## Records contained in a dataset
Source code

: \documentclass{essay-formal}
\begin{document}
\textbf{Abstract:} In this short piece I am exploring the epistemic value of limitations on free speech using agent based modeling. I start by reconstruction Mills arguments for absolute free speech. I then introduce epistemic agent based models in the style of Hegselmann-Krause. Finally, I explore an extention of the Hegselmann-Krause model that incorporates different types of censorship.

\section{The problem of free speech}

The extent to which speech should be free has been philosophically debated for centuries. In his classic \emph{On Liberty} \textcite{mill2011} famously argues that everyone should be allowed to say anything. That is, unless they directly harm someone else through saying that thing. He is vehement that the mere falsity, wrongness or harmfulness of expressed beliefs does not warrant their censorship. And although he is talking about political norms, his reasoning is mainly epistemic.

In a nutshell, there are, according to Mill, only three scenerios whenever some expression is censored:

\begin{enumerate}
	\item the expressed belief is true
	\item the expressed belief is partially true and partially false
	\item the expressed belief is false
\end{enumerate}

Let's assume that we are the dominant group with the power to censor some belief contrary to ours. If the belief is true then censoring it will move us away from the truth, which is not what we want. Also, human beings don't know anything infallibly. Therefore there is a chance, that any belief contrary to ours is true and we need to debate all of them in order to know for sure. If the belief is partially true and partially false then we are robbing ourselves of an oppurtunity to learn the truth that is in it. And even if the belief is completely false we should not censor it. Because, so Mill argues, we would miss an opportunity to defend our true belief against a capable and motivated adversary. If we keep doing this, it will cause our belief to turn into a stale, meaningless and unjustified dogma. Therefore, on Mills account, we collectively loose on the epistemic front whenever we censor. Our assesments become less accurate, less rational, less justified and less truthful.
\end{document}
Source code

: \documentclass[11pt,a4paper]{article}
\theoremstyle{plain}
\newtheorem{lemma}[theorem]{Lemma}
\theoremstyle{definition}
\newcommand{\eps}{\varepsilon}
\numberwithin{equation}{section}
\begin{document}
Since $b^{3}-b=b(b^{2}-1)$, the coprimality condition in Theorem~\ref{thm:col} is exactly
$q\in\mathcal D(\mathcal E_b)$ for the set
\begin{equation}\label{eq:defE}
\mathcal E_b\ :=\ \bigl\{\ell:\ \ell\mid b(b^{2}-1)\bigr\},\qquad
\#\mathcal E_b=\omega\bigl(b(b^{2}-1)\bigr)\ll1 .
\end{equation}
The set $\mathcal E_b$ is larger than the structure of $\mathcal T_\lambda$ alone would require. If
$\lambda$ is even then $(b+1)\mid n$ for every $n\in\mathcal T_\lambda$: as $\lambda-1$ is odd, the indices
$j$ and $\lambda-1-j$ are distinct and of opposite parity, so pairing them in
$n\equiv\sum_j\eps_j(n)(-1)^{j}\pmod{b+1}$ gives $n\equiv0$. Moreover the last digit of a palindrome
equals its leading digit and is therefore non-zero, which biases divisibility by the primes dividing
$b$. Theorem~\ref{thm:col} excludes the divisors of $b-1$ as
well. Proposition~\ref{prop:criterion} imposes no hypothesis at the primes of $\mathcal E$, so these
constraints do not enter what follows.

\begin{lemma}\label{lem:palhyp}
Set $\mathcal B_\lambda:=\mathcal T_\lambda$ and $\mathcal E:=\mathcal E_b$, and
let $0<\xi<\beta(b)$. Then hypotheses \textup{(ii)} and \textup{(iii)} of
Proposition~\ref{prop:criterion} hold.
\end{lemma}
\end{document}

## Your task
Without omitting anything, output the data verbatim.

## Solution
Source code

: \documentclass{essay-formal}
\begin{document}
\textbf{Abstract:} In this short piece I am exploring the epistemic value of limitations on free speech using agent based modeling. I start by reconstruction Mills arguments for absolute free speech. I then introduce epistemic agent based models in the style of Hegselmann-Krause. Finally, I explore an extention of the Hegselmann-Krause model that incorporates different types of censorship.

\section{The problem of free speech}

The extent to which speech should be free has been philosophically debated for centuries. In his classic \emph{On Liberty} \textcite{mill2011} famously argues that everyone should be allowed to say anything. That is, unless they directly harm someone else through saying that thing. He is vehement that the mere falsity, wrongness or harmfulness of expressed beliefs does not warrant their censorship. And although he is talking about political norms, his reasoning is mainly epistemic.

In a nutshell, there are, according to Mill, only three scenerios whenever some expression is censored:

\begin{enumerate}
	\item the expressed belief is true
	\item the expressed belief is partially true and partially false
	\item the expressed belief is false
\end{enumerate}

Let's assume that we are the dominant group with the power to censor some belief contrary to ours. If the belief is true then censoring it will move us away from the truth, which is not what we want. Also, human beings don't know anything infallibly. Therefore there is a chance, that any belief contrary to ours is true and we need to debate all of them in order to know for sure. If the belief is partially true and partially false then we are robbing ourselves of an oppurtunity to learn the truth that is in it. And even if the belief is completely false we should not censor it. Because, so Mill argues, we would miss an opportunity to defend our true belief against a capable and motivated adversary. If we keep doing this, it will cause our belief to turn into a stale, meaningless and unjustified dogma. Therefore, on Mills account, we collectively loose on the epistemic front whenever we censor. Our assesments become less accurate, less rational, less justified and less truthful.
\end{document}
Source code

: \documentclass[11pt,a4paper]{article}
\theoremstyle{plain}
\newtheorem{lemma}[theorem]{Lemma}
\theoremstyle{definition}
\newcommand{\eps}{\varepsilon}
\numberwithin{equation}{section}
\begin{document}
Since $b^{3}-b=b(b^{2}-1)$, the coprimality condition in Theorem~\ref{thm:col} is exactly
$q\in\mathcal D(\mathcal E_b)$ for the set
\begin{equation}\label{eq:defE}
\mathcal E_b\ :=\ \bigl\{\ell:\ \ell\mid b(b^{2}-1)\bigr\},\qquad
\#\mathcal E_b=\omega\bigl(b(b^{2}-1)\bigr)\ll1 .
\end{equation}
The set $\mathcal E_b$ is larger than the structure of $\mathcal T_\lambda$ alone would require. If
$\lambda$ is even then $(b+1)\mid n$ for every $n\in\mathcal T_\lambda$: as $\lambda-1$ is odd, the indices
$j$ and $\lambda-1-j$ are distinct and of opposite parity, so pairing them in
$n\equiv\sum_j\eps_j(n)(-1)^{j}\pmod{b+1}$ gives $n\equiv0$. Moreover the last digit of a palindrome
equals its leading digit and is therefore non-zero, which biases divisibility by the primes dividing
$b$. Theorem~\ref{thm:col} excludes the divisors of $b-1$ as
well. Proposition~\ref{prop:criterion} imposes no hypothesis at the primes of $\mathcal E$, so these
constraints do not enter what follows.

\begin{lemma}\label{lem:palhyp}
Set $\mathcal B_\lambda:=\mathcal T_\lambda$ and $\mathcal E:=\mathcal E_b$, and
let $0<\xi<\beta(b)$. Then hypotheses \textup{(ii)} and \textup{(iii)} of
Proposition~\ref{prop:criterion} hold.
\end{lemma}
\end{document}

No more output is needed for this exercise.